Most promisingly, a talent scarcity narrative is quietly reshaping some corners of the market. In sectors where the expertise required is visibly rare — specialist technology, certain engineering disciplines, specific regulatory knowledge — buyers are beginning to accept that the competitive market story simply does not hold. The narrative of scarcity is overriding the narrative of competition.
"The brands that will survive the next decade are not those with the highest margins today — they are those whose story remains credible when the war economy narrative eventually exhausts itself."
The Strategic Implication for Leaders
For business leaders on either side of this divide, the practical implications are significant.
If you lead a brand business, the war economy narrative has been generous to you.
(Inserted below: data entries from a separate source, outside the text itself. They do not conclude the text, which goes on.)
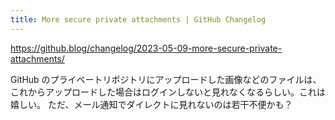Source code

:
 ```yaml
---
title: More secure private attachments | GitHub Changelog
---
```


https://github.blog/changelog/2023-05-09-more-secure-private-attachments/

GitHub のプライベートリポジトリにアップロードした画像などのファイルは、これからアップロードした場合はログインしないと見れなくなるらしい。これは嬉しい。
ただ、メール通知でダイレクトに見れないのは若干不便かも？
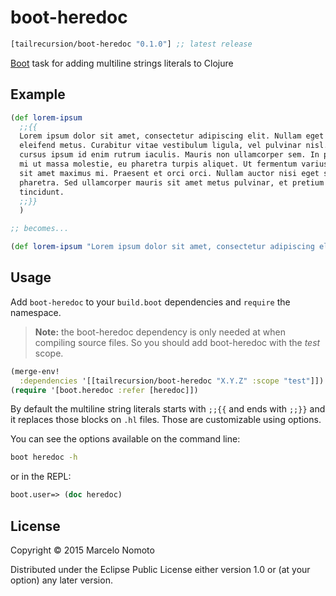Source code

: # boot-heredoc

[](dependency)
```clojure
[tailrecursion/boot-heredoc "0.1.0"] ;; latest release
```
[](/dependency)

[Boot] task for adding multiline strings literals to Clojure

## Example
```clojure
(def lorem-ipsum
  ;;{{
  Lorem ipsum dolor sit amet, consectetur adipiscing elit. Nullam eget
  eleifend metus. Curabitur vitae vestibulum ligula, vel pulvinar nisl. Sed
  cursus ipsum id enim rutrum iaculis. Mauris non ullamcorper sem. In porttitor
  mi ut massa molestie, eu pharetra turpis aliquet. Ut fermentum varius tortor,
  sit amet maximus mi. Praesent et orci orci. Nullam auctor nisi eget sagittis
  pharetra. Sed ullamcorper mauris sit amet metus pulvinar, et pretium elit
  tincidunt.
  ;;}}
  )

;; becomes...

(def lorem-ipsum "Lorem ipsum dolor sit amet, consectetur adipiscing elit. Nullam eget\neleifend metus. Curabitur vitae vestibulum ligula, vel pulvinar nisl. Sed\ncursus ipsum id enim rutrum iaculis. Mauris non ullamcorper sem. In porttitor\nmi ut massa molestie, eu pharetra turpis aliquet. Ut fermentum varius tortor,\nsit amet maximus mi. Praesent et orci orci. Nullam auctor nisi eget sagittis\npharetra. Sed ullamcorper mauris sit amet metus pulvinar, et pretium elit\ntincidunt.")
```
## Usage

Add `boot-heredoc` to your `build.boot` dependencies and `require` the namespace.

> **Note:** the boot-heredoc dependency is only needed at when compiling
> source files. So you should add boot-heredoc with the _test_ scope.

```clj
(merge-env!
  :dependencies '[[tailrecursion/boot-heredoc "X.Y.Z" :scope "test"]])
(require '[boot.heredoc :refer [heredoc]])
```

By default the multiline string literals starts with `;;{{` and ends with `;;}}` and
it replaces those blocks on `.hl` files. Those are customizable using options.

You can see the options available on the command line:

```bash
boot heredoc -h
```

or in the REPL:

```clj
boot.user=> (doc heredoc)
```

## License

Copyright © 2015 Marcelo Nomoto

Distributed under the Eclipse Public License either version 1.0 or (at
your option) any later version.

[Boot]:                https://github.com/boot-clj/boot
But Shiller's history of economic narratives contains a consistent warning: narratives exhaust themselves. Consumer tolerance for price increases has limits, and those limits are approached faster when the underlying trust in a brand's story begins to fray. The brands that will survive the next decade are not those with the highest margins today — they are those whose story remains credible when the permission structure dissolves.
If you lead a service business, the most urgent task is not operational — it is narrative. You are not losing on price because your costs are too high or your model is broken. You are losing on narrative. The buyer's story about what you are worth is older, louder, and more entrenched than the reality of your cost base. Competing on price in that environment is not a strategy — it is a slow surrender to someone else's story about your value.
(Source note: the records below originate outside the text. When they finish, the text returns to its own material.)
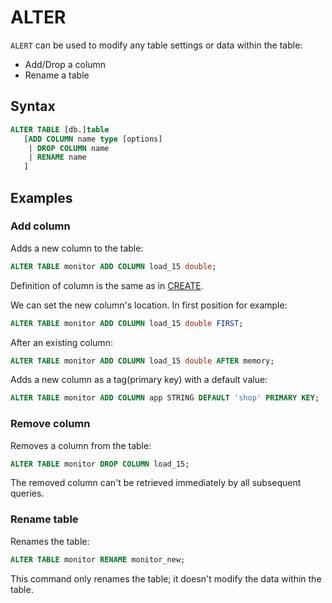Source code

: # ALTER

`ALERT` can be used to modify any table settings or data within the table:

* Add/Drop a column
* Rename a table

## Syntax

```sql
ALTER TABLE [db.]table
   [ADD COLUMN name type [options]
    | DROP COLUMN name
    | RENAME name
   ]
```

## Examples

### Add column

Adds a new column to the table:

```sql
ALTER TABLE monitor ADD COLUMN load_15 double;
```

Definition of column is the same as in [CREATE](./create.md).

We can set the new column's location. In first position for example:

```sql
ALTER TABLE monitor ADD COLUMN load_15 double FIRST;
```

After an existing column:

```sql
ALTER TABLE monitor ADD COLUMN load_15 double AFTER memory;
```

Adds a new column as a tag(primary key) with a default value:
```sql
ALTER TABLE monitor ADD COLUMN app STRING DEFAULT 'shop' PRIMARY KEY;
```

### Remove column

Removes a column from the table:

```sql
ALTER TABLE monitor DROP COLUMN load_15;
```

The removed column can't be retrieved immediately by all subsequent queries.

### Rename table

Renames the table:

```sql
ALTER TABLE monitor RENAME monitor_new;
```

This command only renames the table; it doesn't modify the data within the table.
The firms that are beginning to break out of the service squeeze loop share a common characteristic: they have stopped competing inside the buyer's narrative and started replacing it with their own. They are not arguing about price. They are telling a different story — about risk, about capability scarcity, about what it actually costs to get things right in an uncertain world.
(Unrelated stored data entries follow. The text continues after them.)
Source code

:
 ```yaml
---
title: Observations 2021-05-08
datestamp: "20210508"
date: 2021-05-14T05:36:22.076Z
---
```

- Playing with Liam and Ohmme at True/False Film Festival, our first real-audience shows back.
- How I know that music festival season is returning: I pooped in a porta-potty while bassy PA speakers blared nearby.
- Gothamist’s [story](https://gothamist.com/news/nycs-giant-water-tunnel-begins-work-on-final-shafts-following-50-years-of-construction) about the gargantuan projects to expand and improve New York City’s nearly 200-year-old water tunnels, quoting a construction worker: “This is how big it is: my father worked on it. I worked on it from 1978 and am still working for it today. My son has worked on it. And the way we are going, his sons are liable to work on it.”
That is, in the end, exactly what Shiller's work points toward. The economy is not a machine governed by invisible forces that operate independently of human belief. It is a system of interlocking stories, and the actors who understand that — who can read the narratives in play, identify the ones that are fading, and construct the ones that will travel — hold a form of strategic advantage that no spreadsheet can fully capture.
The war economy is a story. The competitive market is a story. Pricing power is, ultimately, a story you are either telling or failing to tell.
The question is whether you are the author or simply a character in someone else's plot.
Drawing on Robert J. Shiller, Narrative Economics: How Stories Go Viral and Drive Major Economic Events (Princeton University Press, 2019). The epidemic model of narrative spread, and the application to inflationary dynamics, are developed throughout Part I of that work.